Last week, I got off the L at Bedford Avenue to a commotion. It’s not unusual in New York City to disembark the subway to the sounds of a street musician or a scuffle, but this was different, more visceral. These were shouts of real distress.

They came from a homeless man sitting on the lip of the platform, legs hanging tentatively over the edge. He grasped the ledge with one hand and his chest with the other, howling as he leaned toward the tracks to check for the oncoming train. A commuter passing by reached out his hand to help. 

“No, don’t touch me!” warned the homeless man, recoiling from touch, leaning further over the edge. 

“Hey, don’t do this,” the commuter implored. I took out my phone to dial 911 as people pushed hurriedly toward the exits, busy with their daily lives while the homeless man considered the end of his. 

I could hardly blame them, whether it was fear propelling them up the stairs or just plain desensitization. By New York standards, this was hardly a notable instance. The veins of the country’s most populous city have become increasingly bloody amid layers of social “reforms” that lead to crimes going unpunished and the mentally ill loosed on the streets.

New York City Is Increasingly Dangerous

In 2021, a man deemed the “A-train ripper” went on a 14-hour stabbing spree, killing two and injuring two more. In January, a young woman died after she was pushed onto the tracks at Times Square. Two people were bludgeoned with hammers in separate 2022 attacks, and in March, a man was released by a judge after smearing feces in the face of a commuter.

And then April 12, 2022. Frank James threw two smoke grenades and opened fire on a train full of people entering the 36th Street station in Sunset Park, Brooklyn. Twenty-nine people were injured, including 10 from gunfire. 

Stabbings, shootings, suicides, attempted rapes in broad daylight — the list goes on and on. It’s clear that social justice policing is making our city less hospitable, allowing people to roam the subway when they are in need of serious mental help. 

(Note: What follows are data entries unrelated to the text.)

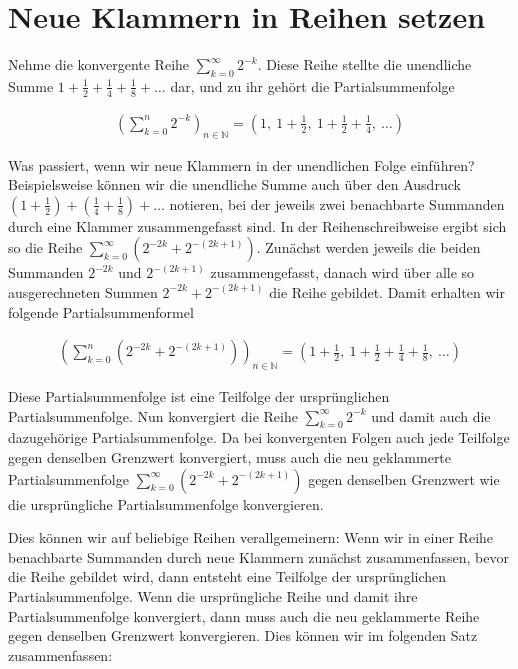 \documentclass[fontsize=9pt,
               parskip=half-,
               DIV=14,
               listof=chapterentry,
               tocflat]{scrbook}
\begin{document}
\section{Neue Klammern in Reihen setzen}

Nehme die konvergente Reihe $\sum _{k=0}^{\infty }2^{-k}$. Diese Reihe stellte die unendliche Summe $1+{\tfrac {1}{2}}+{\tfrac {1}{4}}+{\tfrac {1}{8}}+\ldots $ dar, und zu ihr gehört die Partialsummenfolge

\begin{align*}
\left(\sum _{k=0}^{n}2^{-k}\right)_{n\in \mathbb {N} }=\left(1,\ 1+{\frac {1}{2}},\ 1+{\frac {1}{2}}+{\frac {1}{4}},\ \ldots \right)
\end{align*}

Was passiert, wenn wir neue Klammern in der unendlichen Folge einführen? Beispielsweise können wir die unendliche Summe auch über den Ausdruck $\left(1+{\tfrac {1}{2}}\right)+\left({\tfrac {1}{4}}+{\tfrac {1}{8}}\right)+\ldots $ notieren, bei der jeweils zwei benachbarte Summanden durch eine Klammer zusammengefasst sind. In der Reihenschreibweise ergibt sich so die Reihe $\sum _{k=0}^{\infty }\left(2^{-2k}+2^{-(2k+1)}\right)$. Zunächst werden jeweils die beiden Summanden $2^{-2k}$ und $2^{-(2k+1)}$ zusammengefasst, danach wird über alle so ausgerechneten Summen $2^{-2k}+2^{-(2k+1)}$ die Reihe gebildet. Damit erhalten wir folgende Partialsummenformel

\begin{align*}
\left(\sum _{k=0}^{n}\left(2^{-2k}+2^{-(2k+1)}\right)\right)_{n\in \mathbb {N} }=\left(1+{\frac {1}{2}},\ 1+{\frac {1}{2}}+{\frac {1}{4}}+{\frac {1}{8}},\ \ldots \right)
\end{align*}

Diese Partialsummenfolge ist eine Teilfolge der ursprünglichen Partialsummenfolge. Nun konvergiert die Reihe $\sum _{k=0}^{\infty }2^{-k}$ und damit auch die dazugehörige Partialsummenfolge. Da bei konvergenten Folgen auch jede Teilfolge gegen denselben Grenzwert konvergiert, muss auch die neu geklammerte Partialsummenfolge $\sum _{k=0}^{\infty }\left(2^{-2k}+2^{-(2k+1)}\right)$ gegen denselben Grenzwert wie die ursprüngliche Partialsummenfolge konvergieren.

Dies können wir auf beliebige Reihen verallgemeinern: Wenn wir in einer Reihe benachbarte Summanden durch neue Klammern zunächst zusammenfassen, bevor die Reihe gebildet wird, dann entsteht eine Teilfolge der ursprünglichen Partialsummenfolge. Wenn die ursprüngliche Reihe und damit ihre Partialsummenfolge konvergiert, dann muss auch die neu geklammerte Reihe gegen denselben Grenzwert konvergieren. Dies können wir im folgenden Satz zusammenfassen:
\end{document}
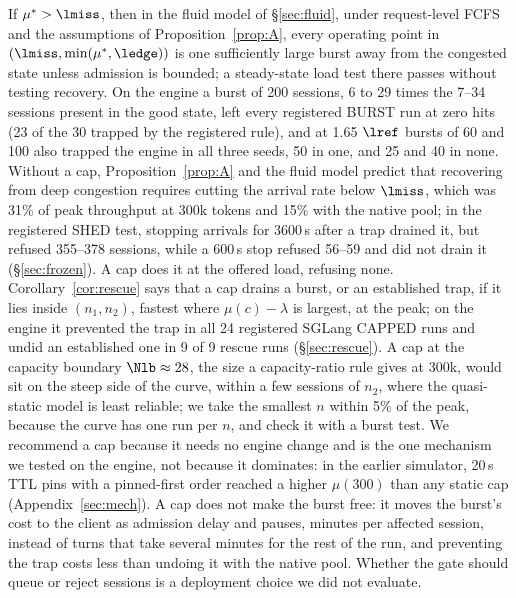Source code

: If $\mu^*>\lmiss$, then in the fluid model of \S\ref{sec:fluid}, under request-level FCFS and the assumptions of Proposition~\ref{prop:A}, every operating point in $(\lmiss,\min(\mu^*,\ledge))$ is one sufficiently large burst away from the congested state unless admission is bounded; a steady-state load test there passes without testing recovery. On the engine a burst of 200 sessions, 6 to 29 times the 7--34 sessions present in the good state, left every registered BURST run at zero hits (23 of the 30 trapped by the registered rule), and at 1.65 $\lref$ bursts of 60 and 100 also trapped the engine in all three seeds, 50 in one, and 25 and 40 in none. Without a cap, Proposition~\ref{prop:A} and the fluid model predict that recovering from deep congestion requires cutting the arrival rate below $\lmiss$, which was 31\% of peak throughput at 300k tokens and 15\% with the native pool; in the registered SHED test, stopping arrivals for 3600\,s after a trap drained it, but refused 355--378 sessions, while a 600\,s stop refused 56--59 and did not drain it (\S\ref{sec:frozen}). A cap does it at the offered load, refusing none. Corollary~\ref{cor:rescue} says that a cap drains a burst, or an established trap, if it lies inside $(n_1,n_2)$, fastest where $\mu(c)-\lambda$ is largest, at the peak; on the engine it prevented the trap in all 24 registered SGLang CAPPED runs and undid an established one in 9 of 9 rescue runs (\S\ref{sec:rescue}). A cap at the capacity boundary $\Nlb\approx28$, the size a capacity-ratio rule gives at 300k, would sit on the steep side of the curve, within a few sessions of $n_2$, where the quasi-static model is least reliable; we take the smallest $n$ within 5\% of the peak, because the curve has one run per $n$, and check it with a burst test. We recommend a cap because it needs no engine change and is the one mechanism we tested on the engine, not because it dominates: in the earlier simulator, 20\,s TTL pins with a pinned-first order reached a higher $\mu(300)$ than any static cap (Appendix~\ref{sec:mech}). A cap does not make the burst free: it moves the burst's cost to the client as admission delay and pauses, minutes per affected session, instead of turns that take several minutes for the rest of the run, and preventing the trap costs less than undoing it with the native pool. Whether the gate should queue or reject sessions is a deployment choice we did not evaluate.

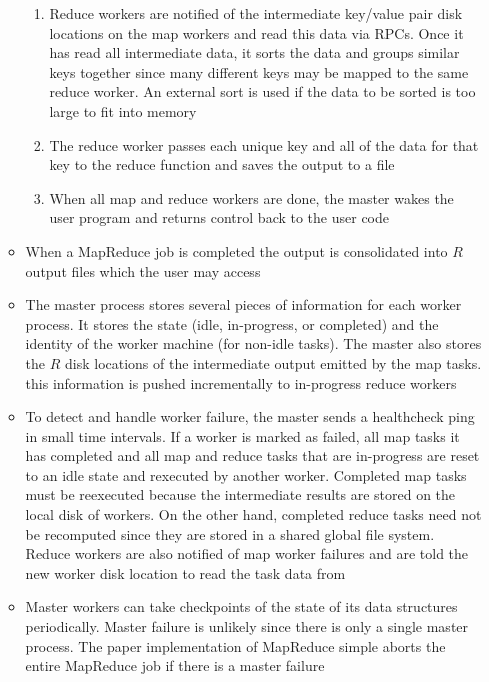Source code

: \documentclass[a4paper]{article}
\begin{document}
\begin{itemize}
\begin{itemize}
\begin{enumerate}
\item Reduce workers are notified of the intermediate key/value pair disk locations on the map workers and read this data via RPCs. Once it has read all intermediate data, it sorts the data and groups similar keys together since many different keys may be mapped to the same reduce worker. An external sort is used if the data to be sorted is too large to fit into memory

\item The reduce worker passes each unique key and all of the data for that key to the reduce function and saves the output to a file 

\item When all map and reduce workers are done, the master wakes the user program and returns control back to the user code
\end{enumerate}

\item When a MapReduce job is completed the output is consolidated into $R$ output files which the user may access

\item The master process stores several pieces of information for each worker process. It stores the state (idle, in-progress, or completed) and the identity of the worker machine (for non-idle tasks). The master also stores the $R$ disk locations of the intermediate output emitted by the map tasks. this information is pushed incrementally to in-progress reduce workers

\item To detect and handle worker failure, the master sends a healthcheck ping in small time intervals. If a worker is marked as failed, all map tasks it has completed and all map and reduce tasks that are in-progress are reset to an idle state and rexecuted by another worker. Completed map tasks must be reexecuted because the intermediate results are stored on the local disk of workers. On the other hand, completed reduce tasks need not be recomputed since they are stored in a shared global file system. Reduce workers are also notified of map worker failures and are told the new worker disk location to read the task data from

\item Master workers can take checkpoints of the state of its data structures periodically. Master failure is unlikely since there is only a single master process. The paper implementation of MapReduce simple aborts the entire MapReduce job if there is a master failure


\end{itemize}
\end{itemize}
\end{document}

Transit crime in New York City is up nearly 60 percent since last year. The staggering statistics reinforce public perception, which only makes the problem worse. As The Atlantic points out, fear of crime begets low ridership, and causes more crime. 

Causes of the Crime Spike

Infographics are circulating on social media, offering various explanations for the shooting and crime spike. They place blame at the feet of the New York Police Department (NYPD), calling it a “jobs program,” “political organization,” and an “abject failure.” Others have expressed frustration about Mayor Eric Adams’ recent sweeps of homeless people from subways and encampments, calling it “war,” and stating that he’s “made sadism New York’s official policy.” 

I disagree. On the contrary, this crime surge is the result of policymaking by activists, who prioritize “social justice” over justice.

That much is obvious from a cursory glance at James’ rap sheet, which includes nine arrests in New York state for criminal sex acts and theft of service, among others. James was arrested in New Jersey an additional three times for crimes including terrorist threats. 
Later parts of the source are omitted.